The Grid

This entry was posted by on Sunday, 3 October, 2010 at

An Open Source Science Fiction story. Feel free to modify or reproduce, as long as credit is given.



E.M. van Eenennaam.

On the celestial grid connecting all universes

and how to traverse it


It’s sure been a while, since I left home to look for something new in life. Something really special, something normal people can only dream of. Aren’t we all looking for our own personal paradise, a little piece of heaven where you can forget about your problems and where life is easy? In my early childhood I made a promise to myself, I wouldn’t follow the great masses, I would do something no one has ever done before. I guess everybody has those moments every now and then, when you just think of doing something that is considered “really weird”. Most people stop at that, but others try to see how far they can push reality to make their dreams come true.
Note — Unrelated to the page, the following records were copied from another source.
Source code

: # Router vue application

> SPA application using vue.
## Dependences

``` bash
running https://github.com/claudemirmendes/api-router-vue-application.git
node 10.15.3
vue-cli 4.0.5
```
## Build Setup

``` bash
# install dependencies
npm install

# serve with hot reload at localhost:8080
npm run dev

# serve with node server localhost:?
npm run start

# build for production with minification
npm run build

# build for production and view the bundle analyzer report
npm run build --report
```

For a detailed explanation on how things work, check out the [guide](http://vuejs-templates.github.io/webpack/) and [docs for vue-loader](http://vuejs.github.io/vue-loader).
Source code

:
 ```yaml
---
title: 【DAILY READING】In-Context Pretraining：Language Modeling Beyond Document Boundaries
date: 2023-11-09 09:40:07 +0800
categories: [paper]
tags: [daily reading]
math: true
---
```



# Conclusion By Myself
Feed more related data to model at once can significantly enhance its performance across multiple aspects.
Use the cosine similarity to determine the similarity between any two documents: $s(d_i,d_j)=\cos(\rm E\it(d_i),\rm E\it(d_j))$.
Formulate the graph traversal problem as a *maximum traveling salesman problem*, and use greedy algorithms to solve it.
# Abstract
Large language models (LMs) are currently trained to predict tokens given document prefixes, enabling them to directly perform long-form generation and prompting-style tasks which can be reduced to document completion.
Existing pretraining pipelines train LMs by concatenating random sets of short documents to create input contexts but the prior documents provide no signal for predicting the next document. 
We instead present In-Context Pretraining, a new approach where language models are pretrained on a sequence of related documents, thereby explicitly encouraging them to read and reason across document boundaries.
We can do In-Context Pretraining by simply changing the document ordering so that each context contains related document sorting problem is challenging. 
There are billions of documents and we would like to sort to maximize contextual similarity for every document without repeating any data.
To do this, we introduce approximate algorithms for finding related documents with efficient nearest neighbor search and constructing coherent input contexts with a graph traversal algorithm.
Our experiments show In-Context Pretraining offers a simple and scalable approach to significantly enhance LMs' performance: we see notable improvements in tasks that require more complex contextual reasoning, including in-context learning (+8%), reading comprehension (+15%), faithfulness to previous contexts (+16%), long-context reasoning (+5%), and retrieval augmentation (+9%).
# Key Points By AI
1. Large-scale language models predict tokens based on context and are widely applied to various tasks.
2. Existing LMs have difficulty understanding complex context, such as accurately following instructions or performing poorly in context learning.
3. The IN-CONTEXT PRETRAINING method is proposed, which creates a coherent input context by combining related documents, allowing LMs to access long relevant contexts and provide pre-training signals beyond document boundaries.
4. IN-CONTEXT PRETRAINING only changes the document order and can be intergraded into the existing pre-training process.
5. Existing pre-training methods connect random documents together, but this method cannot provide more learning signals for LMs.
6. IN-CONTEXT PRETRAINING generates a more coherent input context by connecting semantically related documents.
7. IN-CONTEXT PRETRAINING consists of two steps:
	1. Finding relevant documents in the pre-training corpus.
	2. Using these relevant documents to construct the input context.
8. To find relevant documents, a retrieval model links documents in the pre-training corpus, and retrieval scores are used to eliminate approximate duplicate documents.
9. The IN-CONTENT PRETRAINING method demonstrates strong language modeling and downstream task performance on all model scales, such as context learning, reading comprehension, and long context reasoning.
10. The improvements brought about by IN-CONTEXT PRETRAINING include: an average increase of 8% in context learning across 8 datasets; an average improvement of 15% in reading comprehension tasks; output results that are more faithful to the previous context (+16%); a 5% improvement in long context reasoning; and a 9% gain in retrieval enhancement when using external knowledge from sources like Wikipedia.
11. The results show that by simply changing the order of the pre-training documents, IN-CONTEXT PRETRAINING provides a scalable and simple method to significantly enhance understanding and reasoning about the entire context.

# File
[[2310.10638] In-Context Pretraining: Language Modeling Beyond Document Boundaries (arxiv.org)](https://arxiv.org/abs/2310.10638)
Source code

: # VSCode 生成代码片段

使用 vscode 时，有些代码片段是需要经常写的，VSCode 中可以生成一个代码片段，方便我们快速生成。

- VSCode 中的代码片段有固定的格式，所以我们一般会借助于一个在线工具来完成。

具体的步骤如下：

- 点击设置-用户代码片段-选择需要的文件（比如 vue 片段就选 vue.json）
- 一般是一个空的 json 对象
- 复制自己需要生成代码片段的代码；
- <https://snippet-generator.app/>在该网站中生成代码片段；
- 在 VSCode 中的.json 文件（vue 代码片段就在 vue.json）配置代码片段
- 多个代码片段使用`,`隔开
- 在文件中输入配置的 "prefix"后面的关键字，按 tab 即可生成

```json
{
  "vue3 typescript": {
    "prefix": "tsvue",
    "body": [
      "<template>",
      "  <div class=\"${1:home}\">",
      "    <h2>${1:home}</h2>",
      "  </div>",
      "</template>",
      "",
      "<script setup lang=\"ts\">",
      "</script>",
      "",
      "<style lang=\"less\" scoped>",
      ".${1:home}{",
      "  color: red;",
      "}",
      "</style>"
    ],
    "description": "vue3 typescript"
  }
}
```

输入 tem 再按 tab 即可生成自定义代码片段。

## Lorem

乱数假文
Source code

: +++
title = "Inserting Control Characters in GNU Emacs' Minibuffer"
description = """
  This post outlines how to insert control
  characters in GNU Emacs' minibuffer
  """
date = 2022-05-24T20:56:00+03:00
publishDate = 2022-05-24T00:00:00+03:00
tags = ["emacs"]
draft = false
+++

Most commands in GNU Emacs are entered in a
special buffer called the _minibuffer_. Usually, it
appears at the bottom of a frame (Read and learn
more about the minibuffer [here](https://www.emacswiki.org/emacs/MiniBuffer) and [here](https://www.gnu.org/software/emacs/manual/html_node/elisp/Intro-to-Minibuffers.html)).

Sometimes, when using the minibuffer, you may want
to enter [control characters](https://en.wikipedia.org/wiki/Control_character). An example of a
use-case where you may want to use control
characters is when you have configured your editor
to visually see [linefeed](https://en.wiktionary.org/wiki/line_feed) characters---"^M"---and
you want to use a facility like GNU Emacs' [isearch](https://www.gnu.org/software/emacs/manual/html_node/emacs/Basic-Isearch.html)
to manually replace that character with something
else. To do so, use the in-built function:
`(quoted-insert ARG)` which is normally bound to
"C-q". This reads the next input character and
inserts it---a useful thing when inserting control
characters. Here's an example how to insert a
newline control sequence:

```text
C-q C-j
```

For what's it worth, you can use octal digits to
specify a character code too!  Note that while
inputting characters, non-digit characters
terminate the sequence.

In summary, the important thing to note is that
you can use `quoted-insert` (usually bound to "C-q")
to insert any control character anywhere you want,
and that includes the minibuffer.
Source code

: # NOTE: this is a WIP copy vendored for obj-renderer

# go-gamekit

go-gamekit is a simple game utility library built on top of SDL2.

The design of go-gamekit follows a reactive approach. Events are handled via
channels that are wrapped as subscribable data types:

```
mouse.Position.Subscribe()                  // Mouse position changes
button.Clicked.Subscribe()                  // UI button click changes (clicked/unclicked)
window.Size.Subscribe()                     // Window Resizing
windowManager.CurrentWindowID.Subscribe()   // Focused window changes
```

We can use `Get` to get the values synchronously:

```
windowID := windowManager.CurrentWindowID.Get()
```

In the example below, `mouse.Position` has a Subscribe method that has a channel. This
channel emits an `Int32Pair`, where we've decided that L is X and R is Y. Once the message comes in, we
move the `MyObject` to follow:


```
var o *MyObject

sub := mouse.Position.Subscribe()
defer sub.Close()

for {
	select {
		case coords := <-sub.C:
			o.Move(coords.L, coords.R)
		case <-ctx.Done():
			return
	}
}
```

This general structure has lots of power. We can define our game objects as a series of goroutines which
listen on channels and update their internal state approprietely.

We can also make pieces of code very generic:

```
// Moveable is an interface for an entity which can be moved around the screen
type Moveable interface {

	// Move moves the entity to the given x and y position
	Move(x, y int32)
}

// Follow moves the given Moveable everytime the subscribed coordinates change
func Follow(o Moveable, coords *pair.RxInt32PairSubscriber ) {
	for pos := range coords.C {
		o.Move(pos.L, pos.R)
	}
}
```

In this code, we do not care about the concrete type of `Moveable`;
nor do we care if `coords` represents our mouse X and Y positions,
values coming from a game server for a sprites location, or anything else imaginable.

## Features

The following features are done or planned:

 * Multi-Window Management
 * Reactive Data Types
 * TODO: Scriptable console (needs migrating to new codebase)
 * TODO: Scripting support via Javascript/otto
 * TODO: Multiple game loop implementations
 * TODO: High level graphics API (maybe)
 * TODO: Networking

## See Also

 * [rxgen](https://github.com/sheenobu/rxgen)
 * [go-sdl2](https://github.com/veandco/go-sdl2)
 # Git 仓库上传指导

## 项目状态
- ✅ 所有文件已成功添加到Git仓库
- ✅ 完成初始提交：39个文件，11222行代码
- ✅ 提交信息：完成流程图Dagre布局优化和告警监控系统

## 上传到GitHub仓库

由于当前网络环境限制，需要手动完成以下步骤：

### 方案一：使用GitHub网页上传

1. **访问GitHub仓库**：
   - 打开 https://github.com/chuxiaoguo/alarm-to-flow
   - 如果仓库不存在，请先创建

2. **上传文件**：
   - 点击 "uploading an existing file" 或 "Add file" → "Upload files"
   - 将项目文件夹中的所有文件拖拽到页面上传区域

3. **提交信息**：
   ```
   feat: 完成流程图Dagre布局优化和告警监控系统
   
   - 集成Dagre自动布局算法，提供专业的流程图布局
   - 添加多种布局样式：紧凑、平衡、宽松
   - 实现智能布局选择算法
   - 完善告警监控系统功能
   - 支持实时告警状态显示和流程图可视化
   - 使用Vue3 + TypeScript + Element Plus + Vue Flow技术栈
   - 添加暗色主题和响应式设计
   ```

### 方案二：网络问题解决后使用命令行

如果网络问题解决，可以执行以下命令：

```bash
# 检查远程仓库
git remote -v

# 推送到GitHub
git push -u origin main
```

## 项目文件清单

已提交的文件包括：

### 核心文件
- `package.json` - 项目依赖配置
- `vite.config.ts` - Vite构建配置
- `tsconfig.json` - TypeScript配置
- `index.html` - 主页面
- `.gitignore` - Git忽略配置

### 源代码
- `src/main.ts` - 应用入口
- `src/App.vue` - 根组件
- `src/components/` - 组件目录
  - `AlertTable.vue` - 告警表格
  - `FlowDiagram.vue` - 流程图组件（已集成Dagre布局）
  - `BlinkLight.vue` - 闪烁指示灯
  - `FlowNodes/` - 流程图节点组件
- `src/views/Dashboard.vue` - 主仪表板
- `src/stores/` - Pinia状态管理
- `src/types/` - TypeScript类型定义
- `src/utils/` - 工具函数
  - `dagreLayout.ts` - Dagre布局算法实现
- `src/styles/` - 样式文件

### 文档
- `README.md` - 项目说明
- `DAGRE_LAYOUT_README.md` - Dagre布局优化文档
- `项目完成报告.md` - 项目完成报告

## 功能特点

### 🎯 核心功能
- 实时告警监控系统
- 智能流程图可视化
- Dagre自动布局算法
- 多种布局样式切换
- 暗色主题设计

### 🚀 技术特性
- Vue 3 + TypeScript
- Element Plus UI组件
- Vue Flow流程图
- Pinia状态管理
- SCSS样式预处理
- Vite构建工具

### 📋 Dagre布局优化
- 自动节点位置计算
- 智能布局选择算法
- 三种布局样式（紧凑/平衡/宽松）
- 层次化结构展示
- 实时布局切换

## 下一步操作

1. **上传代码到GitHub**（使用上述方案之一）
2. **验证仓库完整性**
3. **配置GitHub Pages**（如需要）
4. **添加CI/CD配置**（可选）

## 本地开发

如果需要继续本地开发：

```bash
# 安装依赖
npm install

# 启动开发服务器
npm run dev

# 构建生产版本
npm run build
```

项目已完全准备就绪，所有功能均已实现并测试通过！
As for me, I did my share of trying. Some times I feel like I failed the promise I made years ago. Although one can try hard, that doesn’t always mean it actually gets you somewhere. But still, I guess I somehow succeeded in finding a little piece of that dream, if only just for a short period.

Chapter 1

It all started in 2058, when I was working on a project in university together with three other students, all two years younger than I was, because I spent a year abroad during high school. The physics department wanted us to do a practical research in groups of four. We were given time to think about what to research during class, and during our discussion I found out what under-developed people were in my team, with one exception. They wanted to research the airflow around different shapes, such as a sphere, a cylinder and a pyramid. I tried to talk them out of it for it had been done millions of times before and there was no challenge to it, but they thought it was great. Annika, one of the two girls in our group, was the only one who kind of supported me in my wish to investigate something really different, something no one has ever done before. But Kate and her boyfriend Andrew held on to their plan, the airflow-research. No doubt airflow-research is really important when it comes to building cars and planes, but that was the kind of stuff that has been investigated for dozens of years, if not hundreds. And then, they weren’t being built here anymore… Not since earth turned into the barren planet it is now. And that is why I myself felt more for going where no one has ever gone before. I wanted something original, and I’m glad Annika supported me.

A couple of years before I read a book by Dr. J. Thomson, in which he described his view of the universe and how reality was “constructed” out of what he described as the “infinite realities pool”. At this time in history mankind had almost completely mapped out our local milky way, and scientists have estimated the remaining number of other milky ways at sixty to seventy million, of which 0.001% is expected to be able to sustain life. For ages people thought the universe was infinite, but now as there are only a few mysteries about the universe left unsolved and the border of the universe is just over the horizon, people – and then I mean scientists because the majority of the people are completely ignorant – have come to realise that the universe is finite. Several scientists have published in magazines like Nature and Science, proudly pronouncing the universe is finite, and that they are just about to map its border. All this doesn’t seem too weird, it was all to be expected after what happened in 2005, when that alien craft came down.

With the technology from that vessel, mankind was now able to travel at near-light speed velocity, and mapping the universe would only take a few decades using this and our own technologies. A little more than halve a century later the end came in sight, with just a small percentage of the universe left unchartered.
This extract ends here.